Política

Congresso do PS francês começa em clima de inimizade

Congresso do PS francês começa em clima de inimizade

 

Lusa/AOonline   Internacional   14 de Nov de 2008, 16:24

O congresso do Partido Socialista francês, destinado a definir um projecto e lançar um novo chefe, começou em Reims (nordeste) num clima de inimizades profundas e de conluios que ameaçam transformá-lo num fiasco.
O actual primeiro secretário François Hollande lamentou o facto dos socialistas serem "sempre arrastados pelo demónio da ambição pessoal".

    Face à emergência de Ségolène Royal, de 55 anos, cujo projecto ficou para surpresa geral à frente no voto dos militantes a 06 de Novembro, os principais concorrentes reuniram-se algumas horas antes do início do congresso para a tentar contrariar.

    Além da designação do sucessor de Hollande, antigo companheiro de Royal e pai dos seus filhos, há 11 anos à frente do PS, está em jogo a eleição presidencial de 2012, dado que o primeiro secretário pode aparecer como o candidato natural ao escrutínio.

    A antiga candidata presidencial, que exprimiu o seu "desejo" de dirigir o PS, deve anunciar sábado de manhã a decisão de se apresentar ou não como candidata, segundo uma fonte próxima.

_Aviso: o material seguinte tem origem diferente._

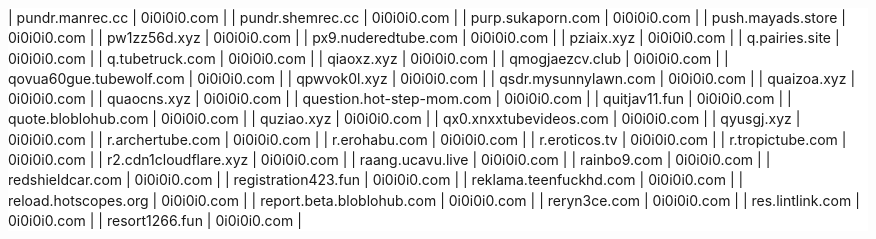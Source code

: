 | pundr.manrec.cc | 0i0i0i0.com |
| pundr.shemrec.cc | 0i0i0i0.com |
| purp.sukaporn.com | 0i0i0i0.com |
| push.mayads.store | 0i0i0i0.com |
| pw1zz56d.xyz | 0i0i0i0.com |
| px9.nuderedtube.com | 0i0i0i0.com |
| pziaix.xyz | 0i0i0i0.com |
| q.pairies.site | 0i0i0i0.com |
| q.tubetruck.com | 0i0i0i0.com |
| qiaoxz.xyz | 0i0i0i0.com |
| qmogjaezcv.club | 0i0i0i0.com |
| qovua60gue.tubewolf.com | 0i0i0i0.com |
| qpwvok0l.xyz | 0i0i0i0.com |
| qsdr.mysunnylawn.com | 0i0i0i0.com |
| quaizoa.xyz | 0i0i0i0.com |
| quaocns.xyz | 0i0i0i0.com |
| question.hot-step-mom.com | 0i0i0i0.com |
| quitjav11.fun | 0i0i0i0.com |
| quote.bloblohub.com | 0i0i0i0.com |
| quziao.xyz | 0i0i0i0.com |
| qx0.xnxxtubevideos.com | 0i0i0i0.com |
| qyusgj.xyz | 0i0i0i0.com |
| r.archertube.com | 0i0i0i0.com |
| r.erohabu.com | 0i0i0i0.com |
| r.eroticos.tv | 0i0i0i0.com |
| r.tropictube.com | 0i0i0i0.com |
| r2.cdn1cloudflare.xyz | 0i0i0i0.com |
| raang.ucavu.live | 0i0i0i0.com |
| rainbo9.com | 0i0i0i0.com |
| redshieldcar.com | 0i0i0i0.com |
| registration423.fun | 0i0i0i0.com |
| reklama.teenfuckhd.com | 0i0i0i0.com |
| reload.hotscopes.org | 0i0i0i0.com |
| report.beta.bloblohub.com | 0i0i0i0.com |
| reryn3ce.com | 0i0i0i0.com |
| res.lintlink.com | 0i0i0i0.com |
| resort1266.fun | 0i0i0i0.com |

    Mas o projecto de Royal, caracterizado por uma abertura ao centro ao mesmo tempo que retoma temáticas de esquerda, só obteve uma maioria relativa de 29 por cento, o que a obriga a fazer alianças.

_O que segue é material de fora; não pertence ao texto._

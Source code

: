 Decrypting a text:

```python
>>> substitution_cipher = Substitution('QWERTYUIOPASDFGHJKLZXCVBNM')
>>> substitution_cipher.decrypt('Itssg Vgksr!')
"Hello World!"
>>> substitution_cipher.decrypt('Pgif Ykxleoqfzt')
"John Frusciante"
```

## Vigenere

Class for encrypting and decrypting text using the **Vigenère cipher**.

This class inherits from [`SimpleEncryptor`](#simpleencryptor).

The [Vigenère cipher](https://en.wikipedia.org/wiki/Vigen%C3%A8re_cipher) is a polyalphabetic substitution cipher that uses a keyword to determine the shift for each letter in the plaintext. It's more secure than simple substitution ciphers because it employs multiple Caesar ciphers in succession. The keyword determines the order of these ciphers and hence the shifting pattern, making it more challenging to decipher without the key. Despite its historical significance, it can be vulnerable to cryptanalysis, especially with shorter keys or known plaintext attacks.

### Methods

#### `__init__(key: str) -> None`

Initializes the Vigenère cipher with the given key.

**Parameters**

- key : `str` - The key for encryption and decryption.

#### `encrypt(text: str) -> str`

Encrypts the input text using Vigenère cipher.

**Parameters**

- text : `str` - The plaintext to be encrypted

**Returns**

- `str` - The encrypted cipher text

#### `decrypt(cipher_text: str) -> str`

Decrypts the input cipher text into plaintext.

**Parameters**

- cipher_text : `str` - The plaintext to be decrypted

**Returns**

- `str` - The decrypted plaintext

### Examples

    O presidente da Câmara de Paris, Bertrand Delanoe, de 58 anos, obteve 25 por cento dos votos dos militantes, Martine Aubry, 58 anos, 24 por cento e Benoit Hamon, 41 anos, que representa a ala esquerda do partido, 18 por cento.

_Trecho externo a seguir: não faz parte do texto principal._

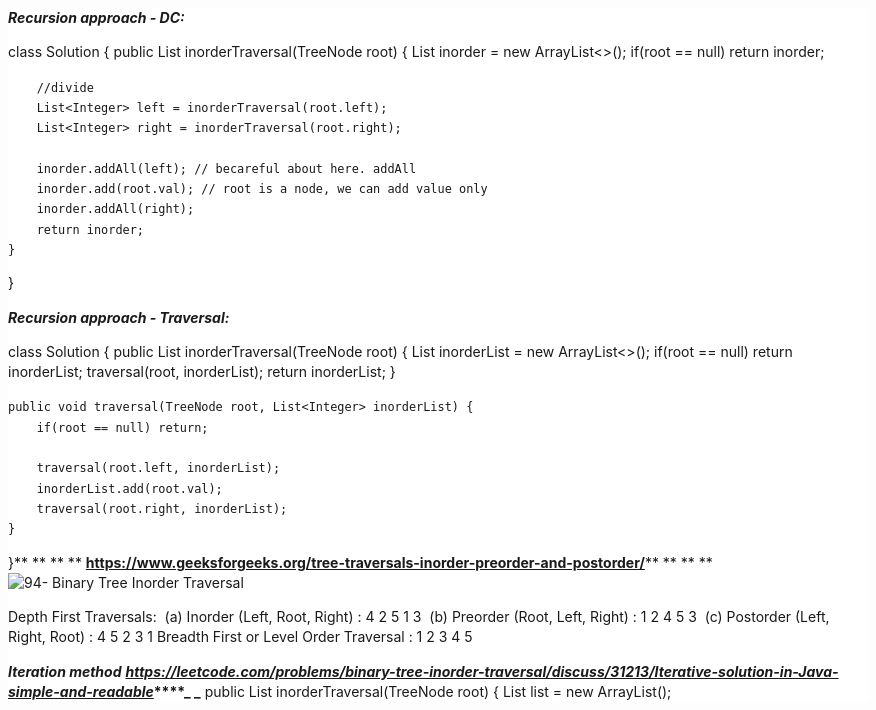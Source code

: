 **_Recursion approach - DC:_**

class Solution {
    public List<Integer> inorderTraversal(TreeNode root) {
        List<Integer> inorder = new ArrayList<>();
        if(root == null) return inorder;
        
        //divide
        List<Integer> left = inorderTraversal(root.left);
        List<Integer> right = inorderTraversal(root.right);
        
        inorder.addAll(left); // becareful about here. addAll
        inorder.add(root.val); // root is a node, we can add value only
        inorder.addAll(right);
        return inorder;
    }
}

**_Recursion approach - Traversal:_**

class Solution {
    public List<Integer> inorderTraversal(TreeNode root) {
        List<Integer> inorderList = new ArrayList<>();
        if(root == null) return inorderList;
        traversal(root, inorderList);
        return inorderList;
    }
    
    public void traversal(TreeNode root, List<Integer> inorderList) {
        if(root == null) return;	
        
        traversal(root.left, inorderList);
        inorderList.add(root.val);
        traversal(root.right, inorderList);       
    }
}**
**
**
**
**https://www.geeksforgeeks.org/tree-traversals-inorder-preorder-and-postorder/**** **
**
**
![94- Binary Tree Inorder Traversal](images/94- Binary%20Tree%20Inorder%20Traversal.png)

Depth First Traversals: 
(a) Inorder (Left, Root, Right) : 4 2 5 1 3 
(b) Preorder (Root, Left, Right) : 1 2 4 5 3 
(c) Postorder (Left, Right, Root) : 4 5 2 3 1
Breadth First or Level Order Traversal : 1 2 3 4 5 

**_Iteration method_**
**_https://leetcode.com/problems/binary-tree-inorder-traversal/discuss/31213/Iterative-solution-in-Java-simple-and-readable_****_ _**
public List<Integer> inorderTraversal(TreeNode root) {
    List<Integer> list = new ArrayList<Integer>();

    "É um congresso delicado dado que nenhuma moção tem a maioria", reconheceu François Hollande.

    Enquanto Martine Aubry rejeitou quinta-feira a proposta de síntese apresentada por Ségolène Royal, Benoit Hamon declarou-se "perto de um acordo" com Aubry.

    Por seu turno, Bertrand Delanoe, cujos partidários estão muito divididos em relação a Ségolène Royal, mostrou-se prudente na resposta à ex-candidata presidencial socialista, insistindo nas "diferenças" que os separam.

    O presidente da Câmara de Lyon, Gérard Collomb, apoiante de Royal, advertiu que uma "frente 'Tudo menos Ségolène Royal' será catastrófica para o PS e será aos olhos dos franceses um erro que não (nos) perdoarão".

    Estas divisões no seio do PS fazem ressurgir nas memórias o congresso fratricida de Rennes, em Março de 1990, que conduziu à divisão da família socialista, de que o partido ainda se ressente.

    As lutas entre socialistas no congresso de Reims poderão ainda prejudicar a imagem do PS, que parece não ter um projecto alternativo credível à política do presidente Nicolas Sarkozy, cuja popularidade tem recuperado devido à gestão da crise financeira.

    "Quando as perspectivas económicas são más, as hesitações dos socialistas para encontrar uma linha política e um chefe estão muito longe das preocupações dos franceses", considera o diário francês Le Parisien, sublinhando que o congresso de Reims decorre no fim-de-semana da cimeira do G20 sobre a crise financeira em Washington.

    Segundo uma sondagem para o diário Le Monde, só 31 por cento dos franceses confia no PS para a luta contra o desemprego e 34 por cento pelo poder de compra. Cerca de 55 por cento considera que o partido atravessa uma "crise profunda e duradoura".

    Entre 4.000 e 5.000 pessoas são esperadas no congresso que termina domingo. O essencial passar-se-á nos bastidores, com um momento chave, a "noite das resoluções" de sábado para domingo, em que uma comissão tentará encontrar uma "síntese".

    Maioria ou não em Reims, o futuro primeiro secretário será eleito directamente pelos militantes a 20 de Novembro.